* [TASK DIRECTIONS] Using the records provided below, locate and copy each line that contains the word "Ganges".

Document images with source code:
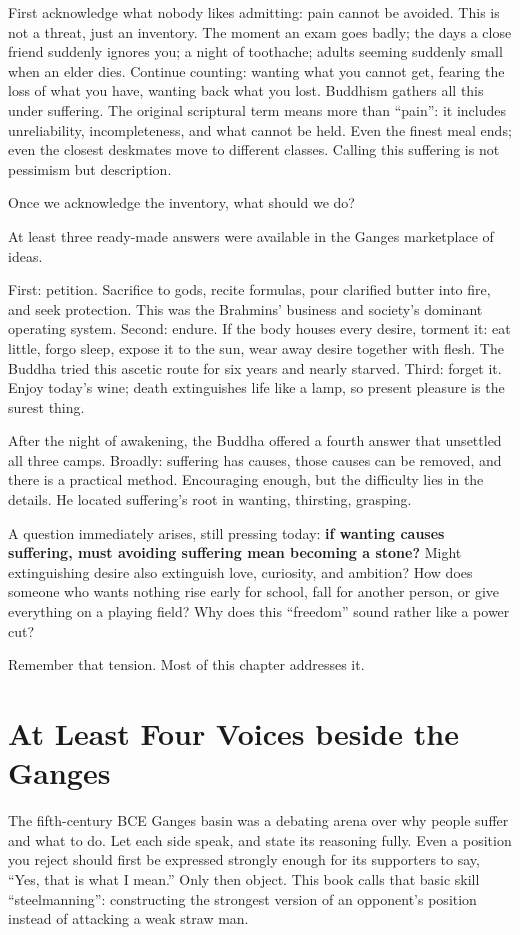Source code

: First acknowledge what nobody likes admitting: pain cannot be avoided. This is not a threat, just an inventory. The moment an exam goes badly; the days a close friend suddenly ignores you; a night of toothache; adults seeming suddenly small when an elder dies. Continue counting: wanting what you cannot get, fearing the loss of what you have, wanting back what you lost. Buddhism gathers all this under suffering. The original scriptural term means more than ``pain'': it includes unreliability, incompleteness, and what cannot be held. Even the finest meal ends; even the closest deskmates move to different classes. Calling this suffering is not pessimism but description.

Once we acknowledge the inventory, what should we do?

At least three ready-made answers were available in the Ganges marketplace of ideas.

First: petition. Sacrifice to gods, recite formulas, pour clarified butter into fire, and seek protection. This was the Brahmins' business and society's dominant operating system. Second: endure. If the body houses every desire, torment it: eat little, forgo sleep, expose it to the sun, wear away desire together with flesh. The Buddha tried this ascetic route for six years and nearly starved. Third: forget it. Enjoy today's wine; death extinguishes life like a lamp, so present pleasure is the surest thing.

After the night of awakening, the Buddha offered a fourth answer that unsettled all three camps. Broadly: suffering has causes, those causes can be removed, and there is a practical method. Encouraging enough, but the difficulty lies in the details. He located suffering's root in wanting, thirsting, grasping.

A question immediately arises, still pressing today: \textbf{if wanting causes suffering, must avoiding suffering mean becoming a stone?} Might extinguishing desire also extinguish love, curiosity, and ambition? How does someone who wants nothing rise early for school, fall for another person, or give everything on a playing field? Why does this ``freedom'' sound rather like a power cut?

Remember that tension. Most of this chapter addresses it.

\section{At Least Four Voices beside the Ganges}
The fifth-century BCE Ganges basin was a debating arena over why people suffer and what to do. Let each side speak, and state its reasoning fully. Even a position you reject should first be expressed strongly enough for its supporters to say, ``Yes, that is what I mean.'' Only then object. This book calls that basic skill ``steelmanning'': constructing the strongest version of an opponent's position instead of attacking a weak straw man.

* [ANSWER TO THE EXERCISE]
At least three ready-made answers were available in the Ganges marketplace of ideas.
\section{At Least Four Voices beside the Ganges}
The fifth-century BCE Ganges basin was a debating arena over why people suffer and what to do. Let each side speak, and state its reasoning fully. Even a position you reject should first be expressed strongly enough for its supporters to say, ``Yes, that is what I mean.'' Only then object. This book calls that basic skill ``steelmanning'': constructing the strongest version of an opponent's position instead of attacking a weak straw man.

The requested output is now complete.